> [Supplied records]

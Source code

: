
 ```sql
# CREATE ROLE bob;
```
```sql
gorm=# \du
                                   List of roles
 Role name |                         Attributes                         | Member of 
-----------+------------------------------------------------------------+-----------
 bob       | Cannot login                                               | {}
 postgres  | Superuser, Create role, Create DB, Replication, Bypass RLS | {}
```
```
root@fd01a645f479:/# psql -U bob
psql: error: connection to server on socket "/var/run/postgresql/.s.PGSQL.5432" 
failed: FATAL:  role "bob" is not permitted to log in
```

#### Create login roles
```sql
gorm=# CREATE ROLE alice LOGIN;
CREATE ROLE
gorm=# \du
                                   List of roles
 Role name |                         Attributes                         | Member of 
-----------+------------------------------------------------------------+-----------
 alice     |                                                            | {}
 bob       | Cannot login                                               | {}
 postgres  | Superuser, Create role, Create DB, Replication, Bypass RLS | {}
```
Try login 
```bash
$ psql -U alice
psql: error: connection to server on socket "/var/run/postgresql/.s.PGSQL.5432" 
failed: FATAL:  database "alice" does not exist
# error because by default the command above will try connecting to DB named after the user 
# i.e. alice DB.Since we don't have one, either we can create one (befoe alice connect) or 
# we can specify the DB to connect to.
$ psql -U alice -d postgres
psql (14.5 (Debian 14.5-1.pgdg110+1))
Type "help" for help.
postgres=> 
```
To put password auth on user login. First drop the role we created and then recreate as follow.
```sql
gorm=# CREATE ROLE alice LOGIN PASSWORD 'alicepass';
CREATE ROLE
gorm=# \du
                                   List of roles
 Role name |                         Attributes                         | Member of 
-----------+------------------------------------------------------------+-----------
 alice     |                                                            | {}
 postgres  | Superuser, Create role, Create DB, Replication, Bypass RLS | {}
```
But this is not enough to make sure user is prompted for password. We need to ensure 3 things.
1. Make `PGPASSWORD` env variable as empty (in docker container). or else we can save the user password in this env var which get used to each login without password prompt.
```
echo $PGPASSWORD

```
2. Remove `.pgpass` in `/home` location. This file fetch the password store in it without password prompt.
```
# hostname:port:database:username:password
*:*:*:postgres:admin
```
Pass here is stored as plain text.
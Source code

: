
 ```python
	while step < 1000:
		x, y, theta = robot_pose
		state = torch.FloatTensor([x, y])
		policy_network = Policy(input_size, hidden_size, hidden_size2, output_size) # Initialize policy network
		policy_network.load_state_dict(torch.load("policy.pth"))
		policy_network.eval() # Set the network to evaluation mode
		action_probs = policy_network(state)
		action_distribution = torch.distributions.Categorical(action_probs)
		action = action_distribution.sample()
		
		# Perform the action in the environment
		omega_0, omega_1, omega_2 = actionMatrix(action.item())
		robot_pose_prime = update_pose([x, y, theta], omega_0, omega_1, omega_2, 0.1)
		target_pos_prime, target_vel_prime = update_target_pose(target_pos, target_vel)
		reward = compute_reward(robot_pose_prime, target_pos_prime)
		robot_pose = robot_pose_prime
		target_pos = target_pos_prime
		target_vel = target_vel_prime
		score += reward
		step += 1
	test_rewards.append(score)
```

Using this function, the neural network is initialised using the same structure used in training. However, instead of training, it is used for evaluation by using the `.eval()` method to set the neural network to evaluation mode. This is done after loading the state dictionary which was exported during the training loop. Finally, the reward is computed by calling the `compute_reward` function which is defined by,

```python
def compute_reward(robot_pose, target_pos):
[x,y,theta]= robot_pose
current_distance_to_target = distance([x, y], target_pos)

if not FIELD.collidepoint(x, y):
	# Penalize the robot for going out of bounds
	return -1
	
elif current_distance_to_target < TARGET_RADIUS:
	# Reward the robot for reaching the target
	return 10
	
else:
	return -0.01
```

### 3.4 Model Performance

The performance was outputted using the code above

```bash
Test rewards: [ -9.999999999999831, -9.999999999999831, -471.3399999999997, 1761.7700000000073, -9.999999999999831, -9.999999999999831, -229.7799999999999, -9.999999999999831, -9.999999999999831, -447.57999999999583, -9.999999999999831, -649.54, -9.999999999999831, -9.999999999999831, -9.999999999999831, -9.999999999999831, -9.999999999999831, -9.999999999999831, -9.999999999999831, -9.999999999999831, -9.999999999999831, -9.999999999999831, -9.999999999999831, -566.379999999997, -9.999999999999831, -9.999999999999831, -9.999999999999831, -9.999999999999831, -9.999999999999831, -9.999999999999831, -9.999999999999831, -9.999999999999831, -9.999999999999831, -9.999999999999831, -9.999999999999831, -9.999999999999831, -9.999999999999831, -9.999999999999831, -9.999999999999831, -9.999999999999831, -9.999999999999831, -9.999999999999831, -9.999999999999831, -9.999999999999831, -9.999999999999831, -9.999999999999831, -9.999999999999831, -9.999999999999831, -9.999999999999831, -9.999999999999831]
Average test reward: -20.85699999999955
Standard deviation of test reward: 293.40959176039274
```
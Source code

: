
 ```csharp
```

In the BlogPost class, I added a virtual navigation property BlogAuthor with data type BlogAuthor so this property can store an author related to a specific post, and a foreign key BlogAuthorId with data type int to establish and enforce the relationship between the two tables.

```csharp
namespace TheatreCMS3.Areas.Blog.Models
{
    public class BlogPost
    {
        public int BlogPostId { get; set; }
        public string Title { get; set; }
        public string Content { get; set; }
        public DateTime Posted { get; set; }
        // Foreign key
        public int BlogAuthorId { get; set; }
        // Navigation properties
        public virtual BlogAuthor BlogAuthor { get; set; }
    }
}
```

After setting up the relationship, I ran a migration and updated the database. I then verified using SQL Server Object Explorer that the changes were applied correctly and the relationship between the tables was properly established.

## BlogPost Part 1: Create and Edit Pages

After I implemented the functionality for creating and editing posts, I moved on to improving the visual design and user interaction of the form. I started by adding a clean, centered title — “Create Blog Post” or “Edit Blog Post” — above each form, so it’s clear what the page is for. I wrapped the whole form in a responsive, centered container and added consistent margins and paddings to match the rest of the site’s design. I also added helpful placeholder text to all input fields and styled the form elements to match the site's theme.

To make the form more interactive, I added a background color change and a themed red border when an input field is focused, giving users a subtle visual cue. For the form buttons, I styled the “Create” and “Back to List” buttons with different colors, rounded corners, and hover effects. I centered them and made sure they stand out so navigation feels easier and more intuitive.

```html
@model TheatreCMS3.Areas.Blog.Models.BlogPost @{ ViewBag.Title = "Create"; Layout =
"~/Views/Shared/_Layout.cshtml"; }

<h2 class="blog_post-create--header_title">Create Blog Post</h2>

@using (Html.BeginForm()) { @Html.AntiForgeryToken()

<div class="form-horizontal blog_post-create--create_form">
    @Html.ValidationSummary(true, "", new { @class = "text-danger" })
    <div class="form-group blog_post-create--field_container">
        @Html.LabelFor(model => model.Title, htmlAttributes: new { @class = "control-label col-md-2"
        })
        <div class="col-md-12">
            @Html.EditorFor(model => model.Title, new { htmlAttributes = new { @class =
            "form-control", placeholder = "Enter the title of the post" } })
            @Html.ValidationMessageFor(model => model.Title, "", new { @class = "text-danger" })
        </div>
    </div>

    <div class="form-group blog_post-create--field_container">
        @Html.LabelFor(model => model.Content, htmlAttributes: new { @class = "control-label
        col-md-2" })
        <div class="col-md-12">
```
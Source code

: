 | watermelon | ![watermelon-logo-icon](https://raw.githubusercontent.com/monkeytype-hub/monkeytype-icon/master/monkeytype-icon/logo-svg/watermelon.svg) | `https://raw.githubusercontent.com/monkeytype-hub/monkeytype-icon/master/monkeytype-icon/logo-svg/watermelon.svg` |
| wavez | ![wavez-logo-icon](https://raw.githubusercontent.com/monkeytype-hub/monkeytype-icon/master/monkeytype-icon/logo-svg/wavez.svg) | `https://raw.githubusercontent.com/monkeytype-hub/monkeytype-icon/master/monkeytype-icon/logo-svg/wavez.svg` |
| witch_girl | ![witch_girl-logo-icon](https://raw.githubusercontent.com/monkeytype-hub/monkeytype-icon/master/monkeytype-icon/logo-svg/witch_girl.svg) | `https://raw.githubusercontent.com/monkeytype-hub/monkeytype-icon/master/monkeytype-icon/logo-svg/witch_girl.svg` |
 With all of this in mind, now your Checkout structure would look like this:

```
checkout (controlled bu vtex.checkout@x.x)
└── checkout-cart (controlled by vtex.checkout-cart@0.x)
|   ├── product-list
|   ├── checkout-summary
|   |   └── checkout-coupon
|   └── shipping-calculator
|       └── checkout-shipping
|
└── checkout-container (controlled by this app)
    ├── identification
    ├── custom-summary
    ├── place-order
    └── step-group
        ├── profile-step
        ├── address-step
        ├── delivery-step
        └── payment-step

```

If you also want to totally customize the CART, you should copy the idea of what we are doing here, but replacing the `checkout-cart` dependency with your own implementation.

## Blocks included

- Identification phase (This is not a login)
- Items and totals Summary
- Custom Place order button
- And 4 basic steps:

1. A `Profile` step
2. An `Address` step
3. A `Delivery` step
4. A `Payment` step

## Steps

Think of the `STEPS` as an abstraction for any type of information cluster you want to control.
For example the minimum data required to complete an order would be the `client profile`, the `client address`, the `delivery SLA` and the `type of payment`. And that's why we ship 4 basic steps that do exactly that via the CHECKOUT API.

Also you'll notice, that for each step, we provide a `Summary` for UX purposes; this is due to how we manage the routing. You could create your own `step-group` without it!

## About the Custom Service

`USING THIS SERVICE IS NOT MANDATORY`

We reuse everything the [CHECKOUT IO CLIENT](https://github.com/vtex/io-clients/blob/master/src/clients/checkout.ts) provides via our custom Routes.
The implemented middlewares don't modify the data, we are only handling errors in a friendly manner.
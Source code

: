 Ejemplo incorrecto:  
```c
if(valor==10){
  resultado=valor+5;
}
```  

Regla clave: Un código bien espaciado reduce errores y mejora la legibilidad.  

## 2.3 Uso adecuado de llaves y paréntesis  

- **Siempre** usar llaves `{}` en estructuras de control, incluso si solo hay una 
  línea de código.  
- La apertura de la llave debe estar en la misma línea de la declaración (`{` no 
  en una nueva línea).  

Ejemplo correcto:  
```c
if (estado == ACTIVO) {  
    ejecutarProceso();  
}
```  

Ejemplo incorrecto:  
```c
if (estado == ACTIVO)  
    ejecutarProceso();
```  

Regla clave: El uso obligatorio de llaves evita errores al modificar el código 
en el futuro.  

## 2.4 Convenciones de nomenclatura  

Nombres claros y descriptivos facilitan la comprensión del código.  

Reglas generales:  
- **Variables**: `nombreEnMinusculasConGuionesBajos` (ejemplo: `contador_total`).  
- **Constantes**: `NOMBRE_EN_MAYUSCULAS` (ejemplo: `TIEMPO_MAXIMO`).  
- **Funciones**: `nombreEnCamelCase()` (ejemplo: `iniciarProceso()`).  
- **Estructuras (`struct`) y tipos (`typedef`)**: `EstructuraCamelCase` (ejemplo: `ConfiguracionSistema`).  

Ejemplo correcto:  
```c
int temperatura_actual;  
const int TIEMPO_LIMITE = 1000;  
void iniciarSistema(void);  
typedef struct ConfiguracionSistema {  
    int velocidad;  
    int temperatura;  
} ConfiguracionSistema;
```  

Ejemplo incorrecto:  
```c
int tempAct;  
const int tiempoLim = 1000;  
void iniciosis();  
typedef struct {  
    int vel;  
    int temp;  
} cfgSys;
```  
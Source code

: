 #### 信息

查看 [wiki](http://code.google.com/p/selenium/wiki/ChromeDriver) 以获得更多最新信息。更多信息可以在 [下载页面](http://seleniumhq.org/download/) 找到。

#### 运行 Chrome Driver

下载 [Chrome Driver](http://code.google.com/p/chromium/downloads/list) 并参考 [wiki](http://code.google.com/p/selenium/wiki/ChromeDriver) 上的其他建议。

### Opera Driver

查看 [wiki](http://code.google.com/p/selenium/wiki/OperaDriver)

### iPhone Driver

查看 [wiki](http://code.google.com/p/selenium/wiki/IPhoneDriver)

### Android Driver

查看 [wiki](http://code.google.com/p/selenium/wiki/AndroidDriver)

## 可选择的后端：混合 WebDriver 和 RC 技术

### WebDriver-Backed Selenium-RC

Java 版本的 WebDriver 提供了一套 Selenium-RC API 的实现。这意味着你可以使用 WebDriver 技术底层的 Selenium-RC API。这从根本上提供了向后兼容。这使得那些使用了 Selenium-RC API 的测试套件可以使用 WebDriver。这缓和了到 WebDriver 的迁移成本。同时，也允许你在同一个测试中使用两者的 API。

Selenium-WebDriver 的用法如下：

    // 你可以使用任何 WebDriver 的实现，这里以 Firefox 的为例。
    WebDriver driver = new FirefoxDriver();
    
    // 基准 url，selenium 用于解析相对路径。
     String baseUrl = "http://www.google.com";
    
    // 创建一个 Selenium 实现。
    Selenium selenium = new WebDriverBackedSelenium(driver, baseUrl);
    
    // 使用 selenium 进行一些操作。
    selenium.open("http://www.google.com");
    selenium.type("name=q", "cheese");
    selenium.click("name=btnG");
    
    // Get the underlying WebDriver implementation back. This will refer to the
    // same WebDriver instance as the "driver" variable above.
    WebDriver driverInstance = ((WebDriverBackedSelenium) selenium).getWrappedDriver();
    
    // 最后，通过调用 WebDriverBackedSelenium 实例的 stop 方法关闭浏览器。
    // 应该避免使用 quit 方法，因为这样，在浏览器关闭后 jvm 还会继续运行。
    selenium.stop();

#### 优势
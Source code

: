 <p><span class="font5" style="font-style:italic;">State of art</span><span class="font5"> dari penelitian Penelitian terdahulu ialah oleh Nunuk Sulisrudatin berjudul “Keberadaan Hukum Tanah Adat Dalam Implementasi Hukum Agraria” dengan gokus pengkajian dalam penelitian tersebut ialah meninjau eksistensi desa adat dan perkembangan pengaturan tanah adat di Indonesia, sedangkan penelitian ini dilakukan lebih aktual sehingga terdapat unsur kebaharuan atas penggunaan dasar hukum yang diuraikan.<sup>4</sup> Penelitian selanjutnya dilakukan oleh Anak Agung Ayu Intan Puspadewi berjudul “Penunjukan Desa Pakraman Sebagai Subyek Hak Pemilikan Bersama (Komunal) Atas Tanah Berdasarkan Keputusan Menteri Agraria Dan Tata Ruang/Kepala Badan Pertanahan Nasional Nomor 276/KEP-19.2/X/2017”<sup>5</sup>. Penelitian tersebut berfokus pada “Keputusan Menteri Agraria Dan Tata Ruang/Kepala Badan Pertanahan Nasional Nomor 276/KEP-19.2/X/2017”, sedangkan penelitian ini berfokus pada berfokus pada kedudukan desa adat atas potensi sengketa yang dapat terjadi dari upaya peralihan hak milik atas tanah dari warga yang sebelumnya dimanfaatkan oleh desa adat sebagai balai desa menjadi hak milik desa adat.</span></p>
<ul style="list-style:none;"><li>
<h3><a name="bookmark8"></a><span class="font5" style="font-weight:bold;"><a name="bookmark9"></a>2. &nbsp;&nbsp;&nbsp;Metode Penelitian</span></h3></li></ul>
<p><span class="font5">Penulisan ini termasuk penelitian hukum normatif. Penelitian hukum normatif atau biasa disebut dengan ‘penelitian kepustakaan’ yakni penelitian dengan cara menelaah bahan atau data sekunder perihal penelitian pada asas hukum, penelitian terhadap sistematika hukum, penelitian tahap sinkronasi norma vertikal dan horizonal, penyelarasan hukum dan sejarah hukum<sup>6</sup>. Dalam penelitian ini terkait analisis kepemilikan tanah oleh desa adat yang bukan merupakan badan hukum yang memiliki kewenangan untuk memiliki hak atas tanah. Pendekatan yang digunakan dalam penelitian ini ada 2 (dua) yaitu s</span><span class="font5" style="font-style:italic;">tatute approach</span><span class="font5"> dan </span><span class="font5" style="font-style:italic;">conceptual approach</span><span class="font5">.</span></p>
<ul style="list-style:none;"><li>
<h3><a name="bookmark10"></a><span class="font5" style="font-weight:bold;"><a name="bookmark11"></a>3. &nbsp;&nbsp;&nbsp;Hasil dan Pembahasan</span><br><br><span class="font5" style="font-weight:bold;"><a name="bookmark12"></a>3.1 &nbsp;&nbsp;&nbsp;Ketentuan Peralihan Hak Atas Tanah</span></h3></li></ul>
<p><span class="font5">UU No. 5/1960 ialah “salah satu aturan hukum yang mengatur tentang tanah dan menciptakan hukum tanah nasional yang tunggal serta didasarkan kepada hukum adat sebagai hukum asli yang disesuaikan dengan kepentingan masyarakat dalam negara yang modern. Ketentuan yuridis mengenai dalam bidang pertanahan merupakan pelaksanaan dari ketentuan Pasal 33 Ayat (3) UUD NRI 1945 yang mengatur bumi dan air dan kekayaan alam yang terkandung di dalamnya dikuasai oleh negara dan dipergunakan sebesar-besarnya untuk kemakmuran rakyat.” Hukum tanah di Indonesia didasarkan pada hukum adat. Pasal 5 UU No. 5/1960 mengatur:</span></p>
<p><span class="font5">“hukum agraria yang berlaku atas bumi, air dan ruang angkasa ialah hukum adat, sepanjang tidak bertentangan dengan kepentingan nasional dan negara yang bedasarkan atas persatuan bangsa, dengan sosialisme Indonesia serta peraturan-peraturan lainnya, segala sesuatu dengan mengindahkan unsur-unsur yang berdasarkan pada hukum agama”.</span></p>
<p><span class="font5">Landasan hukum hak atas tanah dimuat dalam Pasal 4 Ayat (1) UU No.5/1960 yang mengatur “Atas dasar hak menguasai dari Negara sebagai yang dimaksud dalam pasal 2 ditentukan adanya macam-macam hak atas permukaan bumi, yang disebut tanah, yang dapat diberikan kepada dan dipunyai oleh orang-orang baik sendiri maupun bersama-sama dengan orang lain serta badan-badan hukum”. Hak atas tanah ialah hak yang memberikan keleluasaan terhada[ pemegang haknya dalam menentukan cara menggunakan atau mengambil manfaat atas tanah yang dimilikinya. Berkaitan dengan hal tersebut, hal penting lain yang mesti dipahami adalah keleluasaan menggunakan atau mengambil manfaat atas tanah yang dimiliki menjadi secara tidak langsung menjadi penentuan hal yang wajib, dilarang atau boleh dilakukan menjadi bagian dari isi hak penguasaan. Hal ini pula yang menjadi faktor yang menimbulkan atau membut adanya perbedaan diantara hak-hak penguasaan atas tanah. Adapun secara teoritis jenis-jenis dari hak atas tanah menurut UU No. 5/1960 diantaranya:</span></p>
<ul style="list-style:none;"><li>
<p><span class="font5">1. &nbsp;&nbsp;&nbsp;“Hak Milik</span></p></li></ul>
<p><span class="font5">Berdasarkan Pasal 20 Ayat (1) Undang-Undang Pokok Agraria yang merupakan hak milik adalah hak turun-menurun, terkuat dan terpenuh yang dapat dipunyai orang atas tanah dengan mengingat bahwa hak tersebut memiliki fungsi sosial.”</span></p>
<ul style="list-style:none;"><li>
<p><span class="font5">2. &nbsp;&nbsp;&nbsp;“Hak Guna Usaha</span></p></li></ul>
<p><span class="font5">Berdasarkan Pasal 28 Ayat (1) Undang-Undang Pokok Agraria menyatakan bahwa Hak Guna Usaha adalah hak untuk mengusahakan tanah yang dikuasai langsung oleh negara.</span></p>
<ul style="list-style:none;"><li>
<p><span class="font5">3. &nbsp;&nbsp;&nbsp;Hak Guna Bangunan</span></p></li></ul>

> [Activity]
Where does the word "alice" occur in the data? Copy every line that has it.

> [Exercise output]
gorm=# CREATE ROLE alice LOGIN;
 alice     |                                                            | {}
$ psql -U alice
failed: FATAL:  database "alice" does not exist
# i.e. alice DB.Since we don't have one, either we can create one (befoe alice connect) or 
$ psql -U alice -d postgres
gorm=# CREATE ROLE alice LOGIN PASSWORD 'alicepass';
 alice     |                                                            | {}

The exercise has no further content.